Lines of the material that include the string "assets" should be returned.

------ Records provided ------

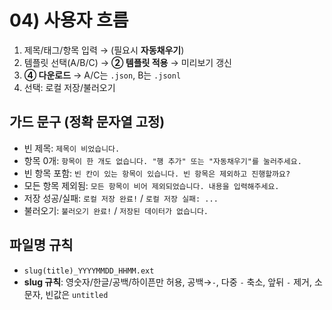 # 04) 사용자 흐름

1) 제목/태그/항목 입력 → (필요시 **자동채우기**)
2) 템플릿 선택(A/B/C) → **② 템플릿 적용** → 미리보기 갱신
3) **④ 다운로드** → A/C는 `.json`, B는 `.jsonl`
4) 선택: 로컬 저장/불러오기

## 가드 문구 (정확 문자열 고정)
- 빈 제목: `제목이 비었습니다.`
- 항목 0개: `항목이 한 개도 없습니다. "행 추가" 또는 "자동채우기"를 눌러주세요.`
- 빈 항목 포함: `빈 칸이 있는 항목이 있습니다. 빈 항목은 제외하고 진행할까요?`
- 모든 항목 제외됨: `모든 항목이 비어 제외되었습니다. 내용을 입력해주세요.`
- 저장 성공/실패: `로컬 저장 완료!` / `로컬 저장 실패: ...`
- 불러오기: `불러오기 완료!` / `저장된 데이터가 없습니다.`

## 파일명 규칙
- `slug(title)_YYYYMMDD_HHMM.ext`
- **slug 규칙**: 영숫자/한글/공백/하이픈만 허용, 공백→`-`, 다중 `-` 축소, 앞뒤 `-` 제거, 소문자, 빈값은 `untitled`

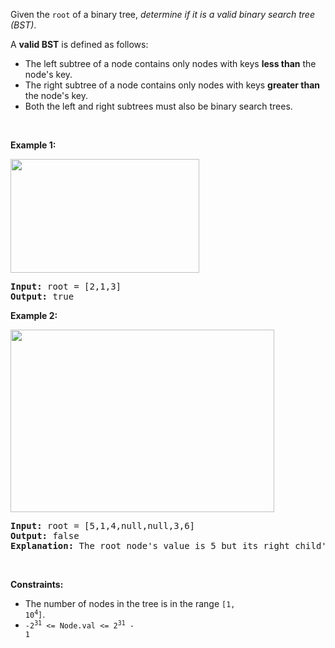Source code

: Given the `` root `` of a binary tree, _determine if it is a valid binary search tree (BST)_.

A __valid BST__ is defined as follows:

*   The left subtree of a node contains only nodes with keys __less than__ the node's key.
*   The right subtree of a node contains only nodes with keys __greater than__ the node's key.
*   Both the left and right subtrees must also be binary search trees.

&nbsp;

__Example 1:__

<img alt="" src="https://assets.leetcode.com/uploads/2020/12/01/tree1.jpg" style="width: 302px; height: 182px;"/>

<pre>
<strong>Input:</strong> root = [2,1,3]
<strong>Output:</strong> true
</pre>

__Example 2:__

<img alt="" src="https://assets.leetcode.com/uploads/2020/12/01/tree2.jpg" style="width: 422px; height: 292px;"/>

<pre>
<strong>Input:</strong> root = [5,1,4,null,null,3,6]
<strong>Output:</strong> false
<strong>Explanation:</strong> The root node's value is 5 but its right child's value is 4.
</pre>

&nbsp;

__Constraints:__

*   The number of nodes in the tree is in the range <code>[1, 10<sup>4</sup>]</code>.
*   <code>-2<sup>31</sup> &lt;= Node.val &lt;= 2<sup>31</sup> - 1</code>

------

# Response area
<img alt="" src="https://assets.leetcode.com/uploads/2020/12/01/tree1.jpg" style="width: 302px; height: 182px;"/>
<img alt="" src="https://assets.leetcode.com/uploads/2020/12/01/tree2.jpg" style="width: 422px; height: 292px;"/>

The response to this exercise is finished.